Personal information
- Full name: Mikel Rico Moreno
- Date of birth: 4 November 1984 (age 41)
- Place of birth: Arrigorriaga, Spain
- Height: 1.78 m (5 ft 10 in)
- Position: Midfielder

Youth career
- Padura
- Danok Bat
- 2000–2003: Basconia

Senior career*
- Years: Team / Apps / (Gls)
- 2001: Basconia / 1 / (0)
- 2003–2004: Conquense B
- 2004–2005: Conquense / 44 / (3)
- 2005–2009: Poli Ejido / 55 / (2)
- 2005–2006: → Conquense (loan) / 35 / (9)
- 2007–2008: → Huesca (loan) / 35 / (6)
- 2009–2010: Huesca / 42 / (5)
- 2010–2013: Granada / 114 / (7)
- 2013–2019: Athletic Bilbao / 126 / (10)
- 2019–2022: Huesca / 104 / (8)
- 2022–2024: Cartagena / 68 / (3)
- Total:  / 624 / (53)

International career
- 2011–2018: Basque Country / 4 / (0)

= Mikel Rico =

Spanish footballer (born 1984)

Mikel Rico Moreno (/eu/; /es/; born 4 November 1984) is a Spanish former professional footballer who played as a central midfielder.

After spending much of his career in Spain's lower divisions with Conquense, Polideportivo Ejido and Huesca, he achieved promotion to La Liga with Granada in 2011, moving to Athletic Bilbao two years later.

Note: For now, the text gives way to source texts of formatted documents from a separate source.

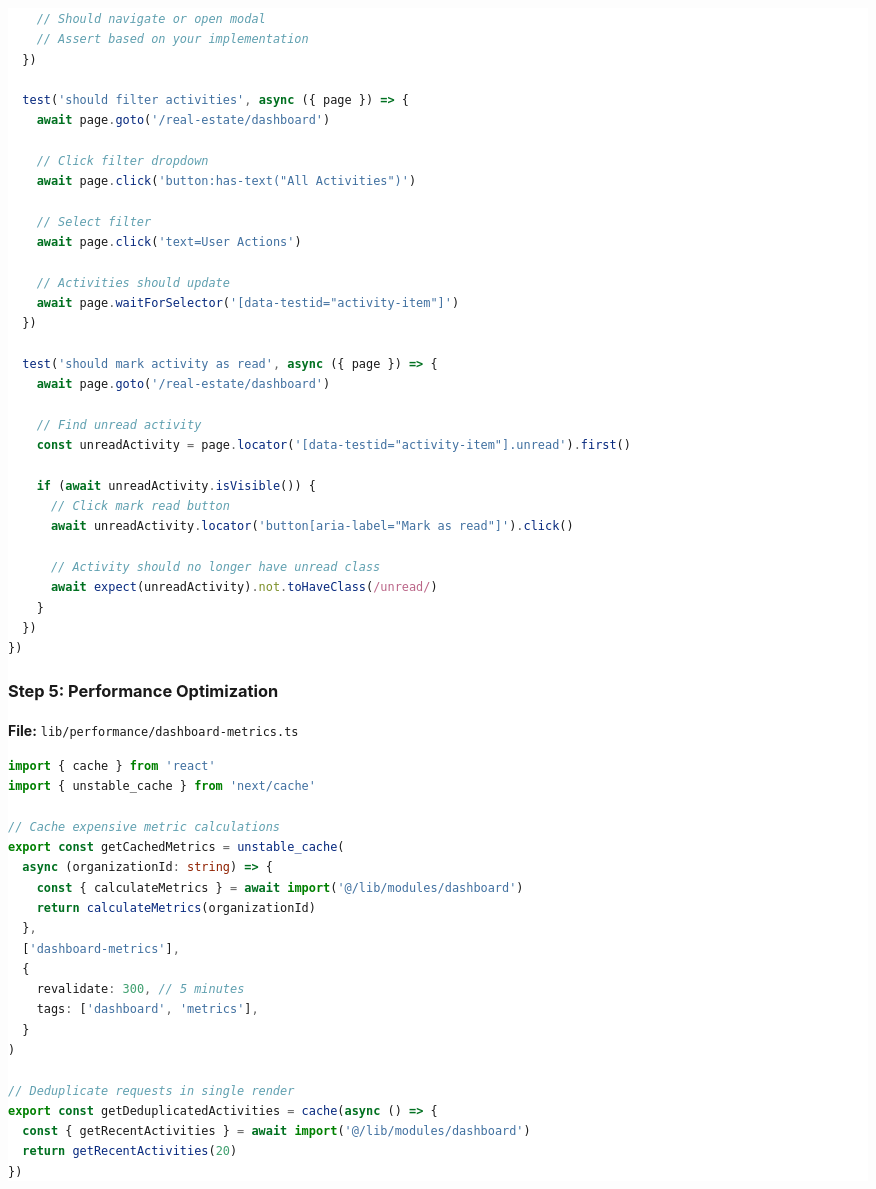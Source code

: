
 ```typescript
    // Should navigate or open modal
    // Assert based on your implementation
  })

  test('should filter activities', async ({ page }) => {
    await page.goto('/real-estate/dashboard')

    // Click filter dropdown
    await page.click('button:has-text("All Activities")')

    // Select filter
    await page.click('text=User Actions')

    // Activities should update
    await page.waitForSelector('[data-testid="activity-item"]')
  })

  test('should mark activity as read', async ({ page }) => {
    await page.goto('/real-estate/dashboard')

    // Find unread activity
    const unreadActivity = page.locator('[data-testid="activity-item"].unread').first()

    if (await unreadActivity.isVisible()) {
      // Click mark read button
      await unreadActivity.locator('button[aria-label="Mark as read"]').click()

      // Activity should no longer have unread class
      await expect(unreadActivity).not.toHaveClass(/unread/)
    }
  })
})
```

### Step 5: Performance Optimization

**File:** `lib/performance/dashboard-metrics.ts`

```typescript
import { cache } from 'react'
import { unstable_cache } from 'next/cache'

// Cache expensive metric calculations
export const getCachedMetrics = unstable_cache(
  async (organizationId: string) => {
    const { calculateMetrics } = await import('@/lib/modules/dashboard')
    return calculateMetrics(organizationId)
  },
  ['dashboard-metrics'],
  {
    revalidate: 300, // 5 minutes
    tags: ['dashboard', 'metrics'],
  }
)

// Deduplicate requests in single render
export const getDeduplicatedActivities = cache(async () => {
  const { getRecentActivities } = await import('@/lib/modules/dashboard')
  return getRecentActivities(20)
})
```
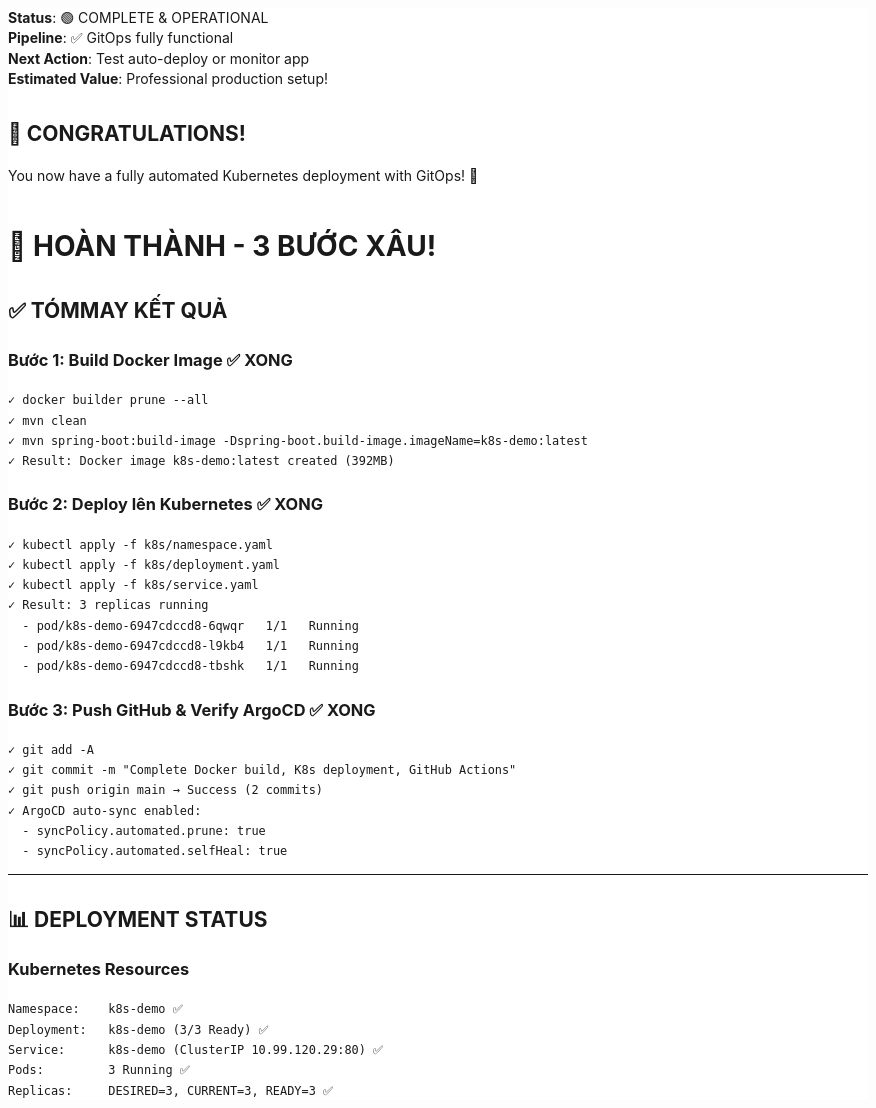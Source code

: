 
**Status**: 🟢 COMPLETE & OPERATIONAL  
**Pipeline**: ✅ GitOps fully functional  
**Next Action**: Test auto-deploy or monitor app  
**Estimated Value**: Professional production setup!  

## 🎉 CONGRATULATIONS! 

You now have a fully automated Kubernetes deployment with GitOps! 🚀

# 🎉 HOÀN THÀNH - 3 BƯỚC XÂU!

## ✅ TÓMMAY KẾT QUẢ

### **Bước 1: Build Docker Image** ✅ XONG
```
✓ docker builder prune --all
✓ mvn clean
✓ mvn spring-boot:build-image -Dspring-boot.build-image.imageName=k8s-demo:latest
✓ Result: Docker image k8s-demo:latest created (392MB)
```

### **Bước 2: Deploy lên Kubernetes** ✅ XONG
```
✓ kubectl apply -f k8s/namespace.yaml
✓ kubectl apply -f k8s/deployment.yaml  
✓ kubectl apply -f k8s/service.yaml
✓ Result: 3 replicas running
  - pod/k8s-demo-6947cdccd8-6qwqr   1/1   Running
  - pod/k8s-demo-6947cdccd8-l9kb4   1/1   Running
  - pod/k8s-demo-6947cdccd8-tbshk   1/1   Running
```

### **Bước 3: Push GitHub & Verify ArgoCD** ✅ XONG
```
✓ git add -A
✓ git commit -m "Complete Docker build, K8s deployment, GitHub Actions"
✓ git push origin main → Success (2 commits)
✓ ArgoCD auto-sync enabled:
  - syncPolicy.automated.prune: true
  - syncPolicy.automated.selfHeal: true
```

---

## 📊 DEPLOYMENT STATUS

### Kubernetes Resources
```
Namespace:    k8s-demo ✅
Deployment:   k8s-demo (3/3 Ready) ✅
Service:      k8s-demo (ClusterIP 10.99.120.29:80) ✅
Pods:         3 Running ✅
Replicas:     DESIRED=3, CURRENT=3, READY=3 ✅
```
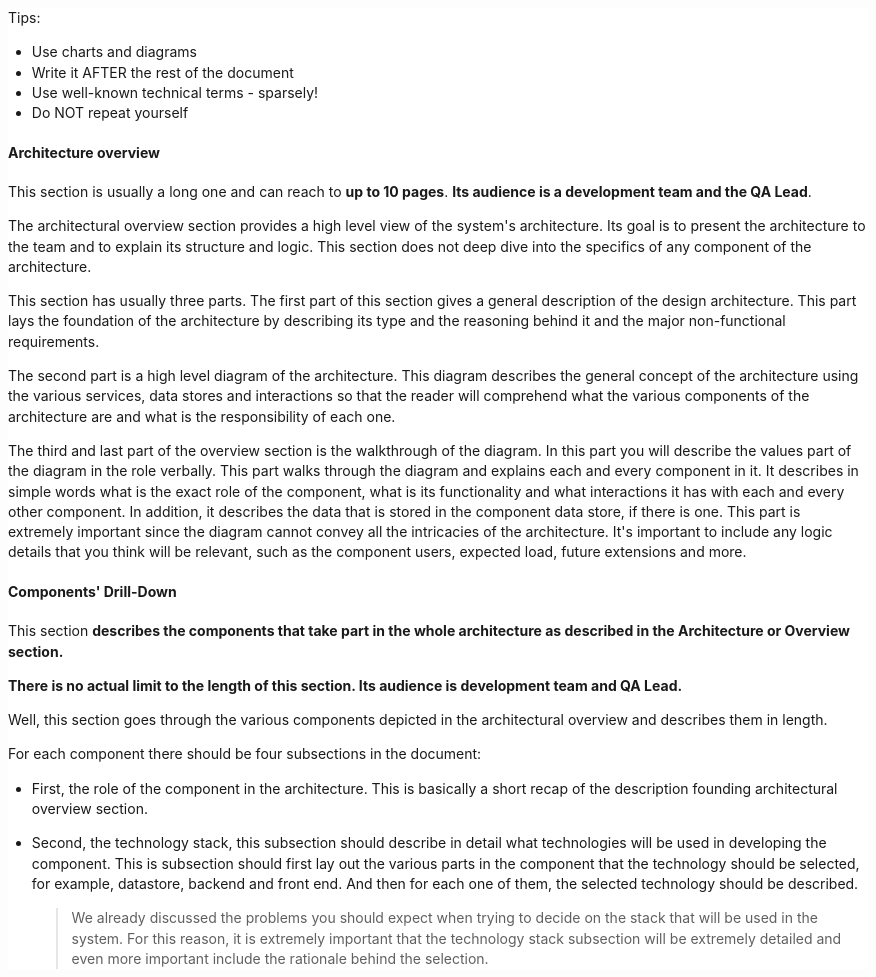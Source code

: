 Tips:

* Use charts and diagrams
* Write it AFTER the rest of the document
* Use well-known technical terms - sparsely!
* Do NOT repeat yourself

#### Architecture overview

This section is usually a long one and can reach to **up to 10 pages**. **Its audience is a 
development team and the QA Lead**.

The architectural overview section provides a high level view of the system's architecture.
Its goal is to present the architecture to the team and to explain its structure and logic.
This section does not deep dive into the specifics of any component of the architecture.

This section has usually three parts. The first part of this section gives a general 
description of the design architecture. This part lays the foundation of the architecture 
by describing its type and the reasoning behind it and the major non-functional requirements.

The second part is a high level diagram of the architecture. This diagram describes the 
general concept of the architecture using the various services, data stores and interactions 
so that the reader will comprehend what the various components of the architecture are and what
is the responsibility of each one.

The third and last part of the overview section is the walkthrough of the diagram. In this 
part you will describe the values part of the diagram in the role verbally. This part walks
through the diagram and explains each and every component in it. It describes in simple 
words what is the exact role of the component, what is its functionality and what interactions 
it has with each and every other component. In addition, it describes the data that is stored 
in the component data store, if there is one. This part is extremely important since the 
diagram cannot convey all the intricacies of the architecture. It's important to include any
logic details that you think will be relevant, such as the component users, expected load,
future extensions and more.

#### Components' Drill-Down

This section **describes the components that take part in the whole architecture as described 
in the Architecture or Overview section.** 

**There is no actual limit to the length of this section. Its audience is development team 
and QA Lead.**

Well, this section goes through the various components depicted in the architectural overview 
and describes them in length.

For each component there should be four subsections in the document:

* First, the role of the component in the architecture.
This is basically a short recap of the description founding architectural overview section.

* Second, the technology stack, this subsection should describe in detail what technologies 
will be used in developing the component. This is subsection should first lay out the various
parts in the component that the technology should be selected, for example, datastore, backend 
and front end. And then for each one of them, the selected technology should be described.

  > We already discussed the problems you should expect when trying to decide on the stack that 
  will be used in the system. For this reason, it is extremely important that the technology
  stack subsection will be extremely detailed and even more important include the rationale 
  behind the selection.
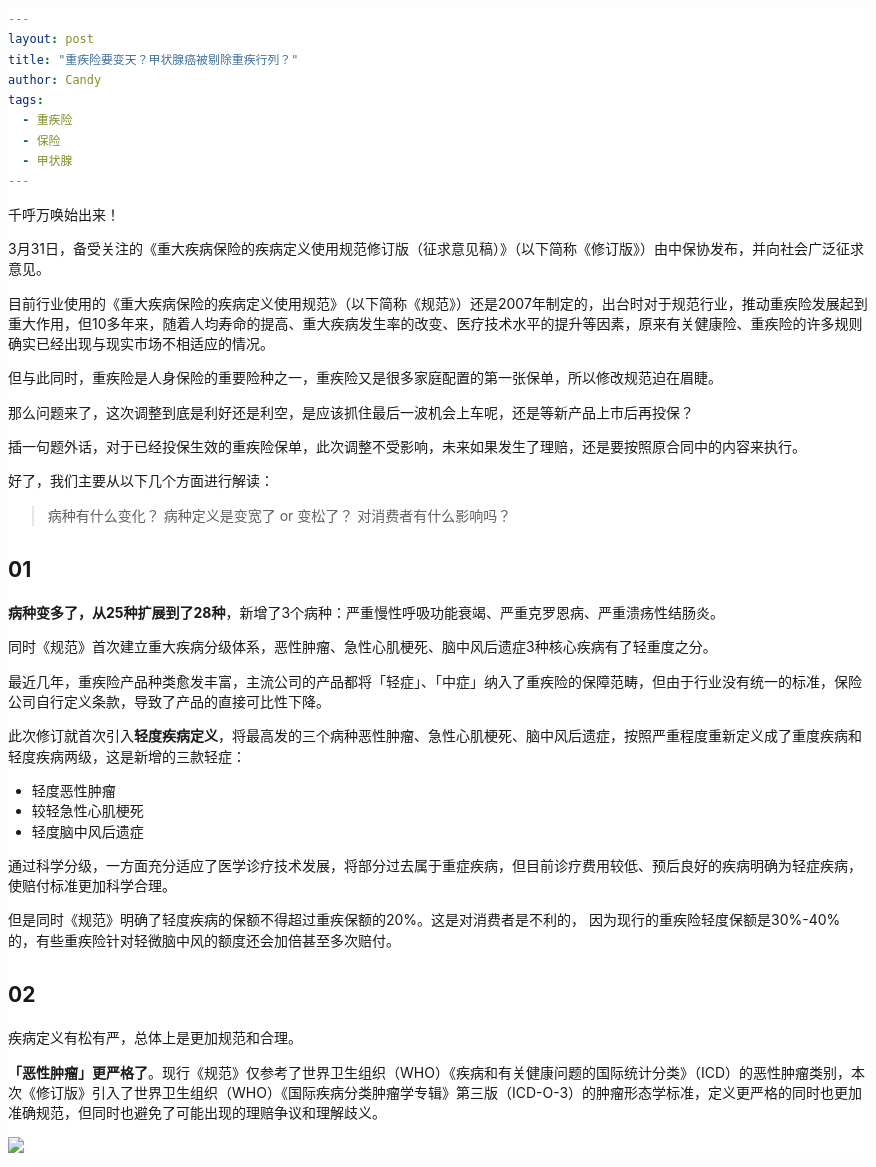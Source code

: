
 ```yaml
---
layout: post
title: "重疾险要变天？甲状腺癌被剔除重疾行列？"
author: Candy
tags: 
  - 重疾险
  - 保险
  - 甲状腺
---
```


千呼万唤始出来！

3月31日，备受关注的《重大疾病保险的疾病定义使用规范修订版（征求意见稿）》（以下简称《修订版》）由中保协发布，并向社会广泛征求意见。

目前行业使用的《重大疾病保险的疾病定义使用规范》（以下简称《规范》）还是2007年制定的，出台时对于规范行业，推动重疾险发展起到重大作用，但10多年来，随着人均寿命的提高、重大疾病发生率的改变、医疗技术水平的提升等因素，原来有关健康险、重疾险的许多规则确实已经出现与现实市场不相适应的情况。

但与此同时，重疾险是人身保险的重要险种之一，重疾险又是很多家庭配置的第一张保单，所以修改规范迫在眉睫。

那么问题来了，这次调整到底是利好还是利空，是应该抓住最后一波机会上车呢，还是等新产品上市后再投保？

插一句题外话，对于已经投保生效的重疾险保单，此次调整不受影响，未来如果发生了理赔，还是要按照原合同中的内容来执行。

好了，我们主要从以下几个方面进行解读：

> 病种有什么变化？ 
> 病种定义是变宽了 or 变松了？ 
> 对消费者有什么影响吗？

## 01

**病种变多了，从25种扩展到了28种**，新增了3个病种：严重慢性呼吸功能衰竭、严重克罗恩病、严重溃疡性结肠炎。

同时《规范》首次建立重大疾病分级体系，恶性肿瘤、急性心肌梗死、脑中风后遗症3种核心疾病有了轻重度之分。

最近几年，重疾险产品种类愈发丰富，主流公司的产品都将「轻症」、「中症」纳入了重疾险的保障范畴，但由于行业没有统一的标准，保险公司自行定义条款，导致了产品的直接可比性下降。

此次修订就首次引入**轻度疾病定义**，将最高发的三个病种恶性肿瘤、急性心肌梗死、脑中风后遗症，按照严重程度重新定义成了重度疾病和轻度疾病两级，这是新增的三款轻症：

- 轻度恶性肿瘤
- 较轻急性心肌梗死
- 轻度脑中风后遗症

通过科学分级，一方面充分适应了医学诊疗技术发展，将部分过去属于重症疾病，但目前诊疗费用较低、预后良好的疾病明确为轻症疾病，使赔付标准更加科学合理。

但是同时《规范》明确了轻度疾病的保额不得超过重疾保额的20%。这是对消费者是不利的， 因为现行的重疾险轻度保额是30%-40%的，有些重疾险针对轻微脑中风的额度还会加倍甚至多次赔付。

## 02

疾病定义有松有严，总体上是更加规范和合理。

**「恶性肿瘤」更严格了**。现行《规范》仅参考了世界卫生组织（WHO）《疾病和有关健康问题的国际统计分类》（ICD）的恶性肿瘤类别，本次《修订版》引入了世界卫生组织（WHO）《国际疾病分类肿瘤学专辑》第三版（ICD-O-3）的肿瘤形态学标准，定义更严格的同时也更加准确规范，但同时也避免了可能出现的理赔争议和理解歧义。

<img style="width:100%" src="{{ site.path.img }}/blog/2020-04-04-01.png"/>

He amassed totals of 200 matches and 15 goals in the top division over eight seasons, before returning to Huesca in summer 2019.

==Club career==
===Early years===
Born in Arrigorriaga, Biscay, Rico was schooled in football at local clubs Padura Club and Danok Bat CF as a child. He then joined the ranks of neighbouring CD Basconia, which acted as a farm team of Athletic Bilbao; in April 2001 he appeared as a late substitute in one Tercera División match, where Joseba Arriaga and Andoni Iraola also featured.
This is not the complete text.